En la economía, al igual que en el deporte profesional, hay demasiados intereses contrapuestos. Muchos legítimos y algunos inconfesables. Y todos los que mueven los hilos, entre bastidores o detrás de la pantalla, están pendientes del cronómetro. De los minutos de prórroga o de los horarios comerciales, tanto monta. Los pequeños establecimientos, muchos de carácter familiar, no quieren ni pueden abrir los domingos, porque tal decisión obligaría a sus dueños a renunciar al descanso semanal o a contratar nuevo personal que los abocaría a la ruina. Los gigantes, por el contrario, exigen barra libre y minutos de descuento para devorar las tiendas que aún subsisten. Como en toda guerra, si las tesis de la liberalización horaria se imponen, habrá en la retaguardia vencedores y vencidos. Perderán los empleados del sector: aumentará su grado de precariedad. Ganarán tal vez los consumidores: accederán a los servicios comerciales a cualquier hora y cualquier día de la semana. Y perderán claramente los ciudadanos si el comercio tradicional, que nucleó y esculpió la fisonomía de nuestras ciudades, echa definitivamente la persiana. ¿Cómo conjugar todos esos intereses en liza?

A mí me gustaría suscribir el discurso que propugna la convivencia pacífica, e incluso la potenciación mutua, entre el comercio tradicional y las grandes superficies. Pero la tesis me resulta tan poco convincente como, en un plano distinto y distante, aquello del bilingüismo armónico. La posibilidad de que dos lenguas desiguales (encaramada la una en las cumbres del poder y de la comunicación, rebajada la otra a las catacumbas de la resistencia y del decadente mundo rural) puedan coexistir igualitariamente en una comunidad siempre me pareció una quimera. Y más aún si la lengua con minusvalía no goza de protección.

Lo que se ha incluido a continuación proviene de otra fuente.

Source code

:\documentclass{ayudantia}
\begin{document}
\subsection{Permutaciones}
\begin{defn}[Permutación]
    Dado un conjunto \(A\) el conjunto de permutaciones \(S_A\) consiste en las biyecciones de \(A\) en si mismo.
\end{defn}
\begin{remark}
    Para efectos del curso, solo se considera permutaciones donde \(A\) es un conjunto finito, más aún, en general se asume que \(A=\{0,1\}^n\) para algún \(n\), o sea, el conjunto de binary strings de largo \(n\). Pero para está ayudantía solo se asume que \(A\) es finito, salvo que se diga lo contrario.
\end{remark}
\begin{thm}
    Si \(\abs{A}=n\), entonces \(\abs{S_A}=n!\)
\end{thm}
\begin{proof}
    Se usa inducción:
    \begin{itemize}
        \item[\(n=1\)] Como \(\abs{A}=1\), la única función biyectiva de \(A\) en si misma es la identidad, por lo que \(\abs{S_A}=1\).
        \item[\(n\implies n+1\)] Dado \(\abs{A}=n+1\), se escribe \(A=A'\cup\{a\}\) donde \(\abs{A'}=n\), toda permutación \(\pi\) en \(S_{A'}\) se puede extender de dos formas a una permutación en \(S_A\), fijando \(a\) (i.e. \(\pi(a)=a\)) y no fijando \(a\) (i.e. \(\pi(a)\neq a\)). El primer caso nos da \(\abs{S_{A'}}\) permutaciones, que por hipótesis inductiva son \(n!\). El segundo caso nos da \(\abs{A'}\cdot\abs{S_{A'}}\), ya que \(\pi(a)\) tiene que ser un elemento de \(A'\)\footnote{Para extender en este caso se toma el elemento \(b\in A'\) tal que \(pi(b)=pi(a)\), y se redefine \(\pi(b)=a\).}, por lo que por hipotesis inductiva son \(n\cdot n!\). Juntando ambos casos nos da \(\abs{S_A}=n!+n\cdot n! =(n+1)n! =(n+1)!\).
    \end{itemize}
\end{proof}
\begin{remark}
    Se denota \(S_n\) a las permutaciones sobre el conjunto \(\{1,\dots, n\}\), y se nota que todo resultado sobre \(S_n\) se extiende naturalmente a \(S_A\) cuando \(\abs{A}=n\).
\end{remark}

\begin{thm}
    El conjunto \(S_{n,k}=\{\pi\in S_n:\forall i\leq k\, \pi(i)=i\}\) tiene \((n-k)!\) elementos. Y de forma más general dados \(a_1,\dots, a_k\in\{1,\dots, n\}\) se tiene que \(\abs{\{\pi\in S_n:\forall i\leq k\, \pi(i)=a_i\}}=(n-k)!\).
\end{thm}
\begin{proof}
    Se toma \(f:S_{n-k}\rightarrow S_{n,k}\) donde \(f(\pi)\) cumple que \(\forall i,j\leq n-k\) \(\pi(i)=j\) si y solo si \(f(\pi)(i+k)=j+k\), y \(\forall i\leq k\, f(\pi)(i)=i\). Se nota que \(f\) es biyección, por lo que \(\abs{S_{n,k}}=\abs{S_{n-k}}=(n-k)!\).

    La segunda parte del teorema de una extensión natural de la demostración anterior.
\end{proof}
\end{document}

Mal que nos pese, el pez grande acaba por comerse al chico. Luis Bello, aquel regeneracionista que auscultó las escuelas de Galicia de hace casi un siglo, lo certifica en una de sus novelas cortas que acaban de ser reeditadas: «Y el caballero gentil abrió la boca; con lo cual, sin estremecerse en el agua ni una sola onda, se cumplió una vez más el destino del pez chico».